Sur des tasses de café, des banderoles d’« ultras » de certains clubs de foot, sur des drapeaux brandis par des fidèles près de la tombe du dictateur, on peut retrouver, dans l’Italie d’aujourd’hui, le visage sévère de Mussolini. Mais pas seulement sur des objets. « J’ai grandi en Italie, et on peut dire qu’il y a une nostalgie de Mussolini et de la période fasciste jusqu’à l’alliance avec l’Allemagne nazie, évoque l’Italien Andrea Martini, 35 ans, chercheur postdoc à l’université Paris-8. Une grande partie des Italiens pensent que le fascisme a fait des choses efficaces pour le pays, avant qu’il ne change de visage à partir de 1936, puis 1938 avec les lois antisémites », continue l’historien.
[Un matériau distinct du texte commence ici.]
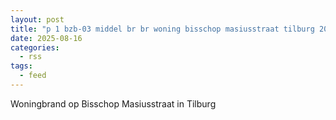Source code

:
 ```yaml
---
layout: post
title: "p 1 bzb-03 middel br br woning bisschop masiusstraat tilburg 209432 209452 209092"
date: 2025-08-16
categories: 
  - rss
tags: 
  - feed
---
```


Woningbrand op Bisschop Masiusstraat in Tilburg
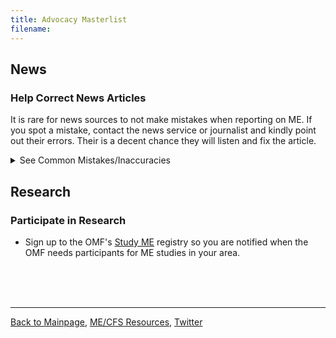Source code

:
 ```yaml
---
title: Advocacy Masterlist
filename: 
---
```

## News
### Help Correct News Articles
It is rare for news sources to not make mistakes when reporting on ME. If you spot a mistake, contact the news service or journalist and kindly point out their errors. Their is a decent chance they will listen and fix the article.
<details>
  <summary>See Common Mistakes/Inaccuracies</summary>

* Does not mention Post-Exertional Malaise although that is the defining and most prominent symptom.
* Uses the name "Chronic Fatigue Syndrome" or even "Chronic Fatigue" when the official name is ME/CFS or ME.
* Fails to mention that it is a disabling illness, ie. referring to it as a "fatiguing condition" while listing "common symptoms" like "nausea" without mention that it leads people to be unable to work/bedbound/housebound etc.
</details>


## Research
### Participate in Research
* Sign up to the OMF's [Study ME](https://www.omf.ngo/studyme/) registry so you are notified when the OMF needs participants for ME studies in your area.

<br/><br/><br/>

---

[Back to Mainpage](https://me-cfs.github.io), [ME/CFS Resources](https://me-cfs.github.io/useful-resources.md), [Twitter](https://twitter.com/yann_mecfs)
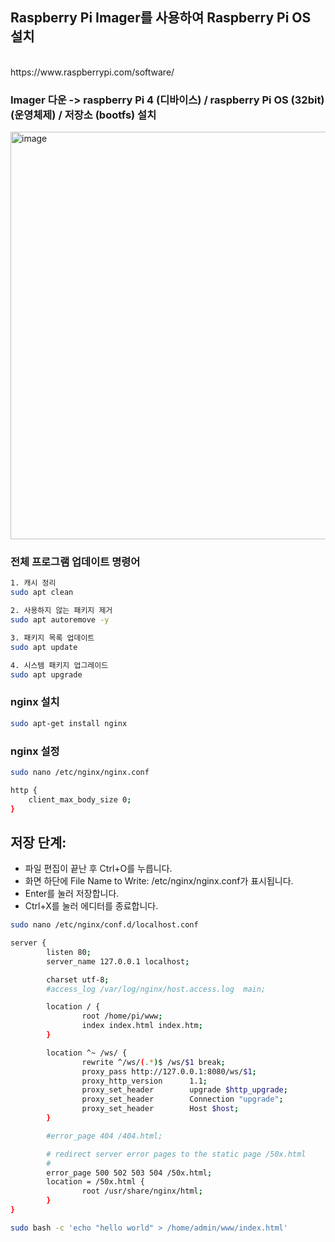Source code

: ## Raspberry Pi Imager를 사용하여 Raspberry Pi OS 설치 
<br>
https://www.raspberrypi.com/software/

### Imager 다운 -> raspberry Pi 4 (디바이스) / raspberry Pi OS (32bit) (운영체제) / 저장소 (bootfs) 설치 

<img width="652" alt="image" src="https://github.com/user-attachments/assets/b8738cc2-e4a0-41f9-897f-7599ca578b7e">


### 전체 프로그램 업데이트 명령어

```bash
1. 캐시 정리
sudo apt clean

2. 사용하지 않는 패키지 제거
sudo apt autoremove -y

3. 패키지 목록 업데이트
sudo apt update

4. 시스템 패키지 업그레이드
sudo apt upgrade
```


### nginx 설치

```bash
sudo apt-get install nginx
```

### nginx 설정

```bash
sudo nano /etc/nginx/nginx.conf

http {
	client_max_body_size 0;
}
```

## 저장 단계:
- 파일 편집이 끝난 후 Ctrl+O를 누릅니다.
- 화면 하단에 File Name to Write: /etc/nginx/nginx.conf가 표시됩니다.
- Enter를 눌러 저장합니다.
- Ctrl+X를 눌러 에디터를 종료합니다.

```bash
sudo nano /etc/nginx/conf.d/localhost.conf
```

```bash
server {
        listen 80;
        server_name 127.0.0.1 localhost;

        charset utf-8;
        #access_log /var/log/nginx/host.access.log  main;

        location / {
                root /home/pi/www;
                index index.html index.htm;
        }

        location ^~ /ws/ {
                rewrite ^/ws/(.*)$ /ws/$1 break;
                proxy_pass http://127.0.0.1:8080/ws/$1;
                proxy_http_version      1.1;
                proxy_set_header        upgrade $http_upgrade;
                proxy_set_header        Connection "upgrade";
                proxy_set_header        Host $host;
        }

        #error_page 404 /404.html;

        # redirect server error pages to the static page /50x.html
        #
        error_page 500 502 503 504 /50x.html;
        location = /50x.html {
                root /usr/share/nginx/html;
        }
}

```



```bash
sudo bash -c 'echo "hello world" > /home/admin/www/index.html'
```

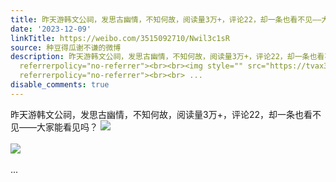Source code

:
```yaml
---
title: 昨天游韩文公祠，发思古幽情，不知何故，阅读量3万+，评论22，却一条也看不见——大家能看见吗？ [图片][图片]
date: '2023-12-09'
linkTitle: https://weibo.com/3515092710/Nwil3c1sR
source: 种豆得瓜谢不谦的微博
description: 昨天游韩文公祠，发思古幽情，不知何故，阅读量3万+，评论22，却一条也看不见——大家能看见吗？ <img style="" src="https://tvax3.sinaimg.cn/large/d1840ee6gy1hkn9ytcti9j20xw230nm5.jpg"
  referrerpolicy="no-referrer"><br><br><img style="" src="https://tvax3.sinaimg.cn/large/d1840ee6gy1hkn9yui8x3j20xw230nc9.jpg"
  referrerpolicy="no-referrer"><br><br> ...
disable_comments: true
---
```

昨天游韩文公祠，发思古幽情，不知何故，阅读量3万+，评论22，却一条也看不见——大家能看见吗？ <img style="" src="https://tvax3.sinaimg.cn/large/d1840ee6gy1hkn9ytcti9j20xw230nm5.jpg" referrerpolicy="no-referrer"><br><br><img style="" src="https://tvax3.sinaimg.cn/large/d1840ee6gy1hkn9yui8x3j20xw230nc9.jpg" referrerpolicy="no-referrer"><br><br> ...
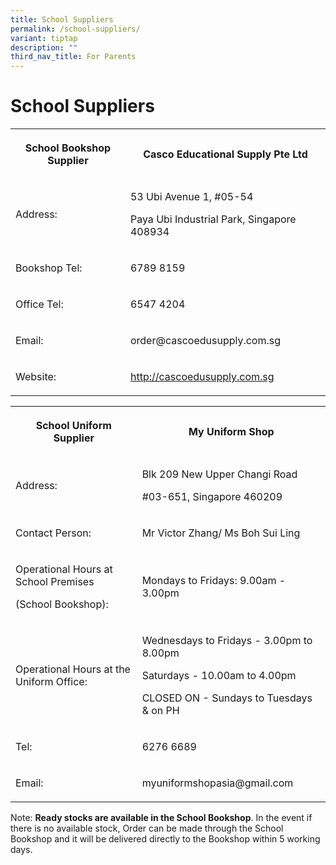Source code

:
 ```yaml
---
title: School Suppliers
permalink: /school-suppliers/
variant: tiptap
description: ""
third_nav_title: For Parents
---
```

<h1><strong>School Suppliers</strong></h1>
<p></p>
<table style="minWidth: 50px">
<colgroup>
<col>
<col>
</colgroup>
<tbody>
<tr>
<th rowspan="1" colspan="1">
<p>School Bookshop Supplier</p>
</th>
<th rowspan="1" colspan="1">
<p>Casco Educational Supply Pte Ltd</p>
</th>
</tr>
<tr>
<td rowspan="1" colspan="1">
<p>Address:</p>
</td>
<td rowspan="1" colspan="1">
<p>53 Ubi Avenue 1, #05-54</p>
<p>Paya Ubi Industrial Park, Singapore 408934</p>
</td>
</tr>
<tr>
<td rowspan="1" colspan="1">
<p>Bookshop Tel:</p>
</td>
<td rowspan="1" colspan="1">
<p>6789 8159</p>
</td>
</tr>
<tr>
<td rowspan="1" colspan="1">
<p>Office Tel:</p>
</td>
<td rowspan="1" colspan="1">
<p>6547 4204</p>
</td>
</tr>
<tr>
<td rowspan="1" colspan="1">
<p>Email:</p>
</td>
<td rowspan="1" colspan="1">
<p>order@cascoedusupply.com.sg</p>
</td>
</tr>
<tr>
<td rowspan="1" colspan="1">
<p>Website:</p>
</td>
<td rowspan="1" colspan="1">
<p><a href="http://cascoedusupply.com.sg" rel="noopener nofollow" target="_blank">http://cascoedusupply.com.sg</a>
</p>
</td>
</tr>
</tbody>
</table>
<table style="minWidth: 50px">
<colgroup>
<col>
<col>
</colgroup>
<tbody>
<tr>
<th rowspan="1" colspan="1">
<p>School Uniform Supplier</p>
</th>
<th rowspan="1" colspan="1">
<p>My Uniform Shop</p>
</th>
</tr>
<tr>
<td rowspan="1" colspan="1">
<p>Address:</p>
</td>
<td rowspan="1" colspan="1">
<p>Blk 209 New Upper Changi Road</p>
<p>#03-651, Singapore 460209</p>
</td>
</tr>
<tr>
<td rowspan="1" colspan="1">
<p>Contact Person:</p>
</td>
<td rowspan="1" colspan="1">
<p>Mr Victor Zhang/ Ms Boh Sui Ling</p>
</td>
</tr>
<tr>
<td rowspan="1" colspan="1">
<p>Operational Hours at School Premises</p>
<p>(School Bookshop):</p>
</td>
<td rowspan="1" colspan="1">
<p>Mondays to Fridays: 9.00am - 3.00pm</p>
</td>
</tr>
<tr>
<td rowspan="1" colspan="1">
<p>Operational Hours at the Uniform Office:</p>
</td>
<td rowspan="1" colspan="1">
<p>Wednesdays to Fridays - 3.00pm to 8.00pm</p>
<p>Saturdays - 10.00am to 4.00pm</p>
<p>CLOSED ON - Sundays to Tuesdays &amp; on PH</p>
</td>
</tr>
<tr>
<td rowspan="1" colspan="1">
<p>Tel:</p>
</td>
<td rowspan="1" colspan="1">
<p>6276 6689</p>
</td>
</tr>
<tr>
<td rowspan="1" colspan="1">
<p>Email:</p>
</td>
<td rowspan="1" colspan="1">
<p>myuniformshopasia@gmail.com</p>
</td>
</tr>
</tbody>
</table>
<p></p>
<p>Note: <strong>Ready stocks are available in the School Bookshop</strong>.
In the event if there is no available stock, Order can be made through
the School Bookshop and it will be delivered directly to the Bookshop within
5 working days.</p>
« Une dictature qui a aussi apporté des bénéfices »

Cette appréciation imprègne largement la société. Pour 66 % des jeunes Italiens de 16 à 25 ans, le régime fasciste a été « une dictature à condamner en partie, mais qui a aussi apporté des bénéfices », selon un sondage Ipsos Italie publié en 2021 pour l’association italienne des déportés dans les camps nazis. Moins d’un tiers (29 %) des sondés jugeait le régime « complètement condamnable ».

Cet héritage de la période fasciste est aussi matériel. « L’empreinte du fascisme est omniprésente dans l’espace urbain italien », rappelle l’historien Stéphane Mourlane, maître de conférences en histoire contemporaine à l’université Aix Marseille. A Rome, au Foro Italico, vous trouvez des monuments, des statues et des mosaïques avec l’inscription « DVCE » ». Ce patrimoine architectural fasciste parcourt tout le pays, tel le tribunal de Milan, la piazza Matteotti à Naples ou le palais des postes à Palerme, et pose la question de sa réhabilitation.

Aux sources de la « nostalgie » de la période fasciste

Pourquoi la mémoire de Mussolini reste-t-elle si présente dans la Botte ? Les raisons sont historiques. Au contraire de l’Allemagne, où une vaste entreprise de dénazification fut entreprise, rien de tel dans la Botte. « Après 1945, il n’y a pas eu en Italie d’entreprise de dé-fascisation, précise l’historien Olivier Forlin*, maître de conférences en histoire contemporaine à l’université de Grenoble Alpes. La mémoire du nazisme a fait écran. Les responsabilités du régime fasciste ont été reportées sur le nazisme ».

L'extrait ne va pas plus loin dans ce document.